Si parte con quindici ragazzi delle scuole medie, considerata la delicatezza dell’esito formativo in fase pre-adolescenziale, per poi ampliare il servizio alla fascia 6-10 anni. Non mancano casi di proficua continuità, dove il ragazzo è accompagnato fino al biennio superiore. Una scelta lungimirante, in sintonia con le scoperte sociologiche attinenti: in terza media si è al bivio, i percorsi si ramificano, essere ritenuti idonei a frequentare una scuola superiore piuttosto che un’altra avrà un impatto su tutte le opportunità formative seguenti, nonché di vita. Meglio assicurarsi che le diseguaglianze non ci mettano lo zampino. Questo l’obiettivo del doposcuola, oggi offerto a novantacinque ragazzi in tutto.
Un lavoro che mescola sudore e meraviglia: «È una gran fatica, tutte le settimane occorre incastrare gli orari. Le nostre lezioni sono singole, si mantiene il rapporto uno a uno, ma la soddisfazione nell’osservare i loro progressi è impagabile. Più di tutto, vederli felici di tornare, cosa non scontata dato l’orario pomeridiano e l’impostazione educativa che abbiamo scelto. Qui non è un oratorio, lo ripeto sempre: non si viene per passare il pomeriggio, ma per studiare», è ferma la promotrice nel racconto. Un servizio che sembra, a tratti, voler compensare le carenze del sistema scolastico che «non cerca il talento individuale, il tesoro che ogni ragazzo, anche se fragile, ha dentro». Manca il posare lo sguardo su chi sembra perduto, l’ascolto di chi ha perso la propria voce. Come Sara (nome di fantasia), ragazza ucraina giunta in Emilia dopo lo scoppio della guerra, in apparenza muta. Per il trauma e la vergogna di non conoscere la lingua italiana: «abituata com’era a voti brillanti nel suo paese, trovandosi lontana da casa, strappata alle amicizie, di fronte a una lingua estranea, si era chiusa e per mesi non ha voluto dire nulla». Poi, gesti banali, un buongiorno e buonasera come allenamento quotidiano, l’affetto della vicinanza e Sara torna a esprimersi. È solo una delle tante storie che affollano il lungo corridoio fra le aule. Fra le più significative anche quella di Riccardo (altro nome di fantasia), bimbo con disturbi dell’apprendimento. Posto di fronte a un quaderno, gli occhi scorrono come fra geroglifici, ma, con l’intervento della neuro-linguista, le lettere iniziano a prendere forma, fino alla scrittura autonoma.

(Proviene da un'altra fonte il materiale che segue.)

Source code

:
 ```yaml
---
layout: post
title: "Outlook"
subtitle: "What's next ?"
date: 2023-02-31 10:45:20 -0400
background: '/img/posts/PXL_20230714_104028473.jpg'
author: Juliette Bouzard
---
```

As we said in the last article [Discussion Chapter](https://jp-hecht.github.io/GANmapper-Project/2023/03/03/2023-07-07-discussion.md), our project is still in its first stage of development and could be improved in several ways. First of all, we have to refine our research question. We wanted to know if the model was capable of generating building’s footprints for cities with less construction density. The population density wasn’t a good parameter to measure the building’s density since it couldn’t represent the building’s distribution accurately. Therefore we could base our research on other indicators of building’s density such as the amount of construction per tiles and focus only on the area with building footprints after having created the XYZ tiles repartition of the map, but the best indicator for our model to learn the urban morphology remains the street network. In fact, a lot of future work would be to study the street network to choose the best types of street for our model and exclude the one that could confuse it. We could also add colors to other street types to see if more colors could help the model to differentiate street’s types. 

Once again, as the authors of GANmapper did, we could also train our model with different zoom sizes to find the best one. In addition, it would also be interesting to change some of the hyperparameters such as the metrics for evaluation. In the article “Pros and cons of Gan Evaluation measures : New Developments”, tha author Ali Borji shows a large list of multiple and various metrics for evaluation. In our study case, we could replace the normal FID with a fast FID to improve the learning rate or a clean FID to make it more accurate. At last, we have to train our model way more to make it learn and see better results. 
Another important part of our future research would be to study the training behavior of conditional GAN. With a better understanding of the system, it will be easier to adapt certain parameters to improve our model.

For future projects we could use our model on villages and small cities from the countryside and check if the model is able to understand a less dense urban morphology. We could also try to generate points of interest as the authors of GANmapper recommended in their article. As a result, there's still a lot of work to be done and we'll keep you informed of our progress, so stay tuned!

Piccoli miracoli, di chi supera il deficit dell’attenzione prolungando la concentrazione da quindici minuti a un’ora di compiti o chi, disgrafico, sogna di scrivere in corsivo per conquistare l’uguaglianza: «La vera impresa è farli rimanere dentro al circuito scolastico», come rivela Gabriella.
Alla domanda che attanaglia tanti educatori: qual è il segreto per liberare il potenziale dei ragazzi ritenuti “difficili”? La giornalista con semplicità: «Porsi in ascolto, non giudicare e coinvolgere la famiglia, dare anche a loro la voglia di crederci. I ragazzi hanno bisogno di sentire che noi crediamo in loro».
È l’effetto Pigmalione di mani e sguardi che plasmano con empatia la difficile scalata verso l’autodeterminazione.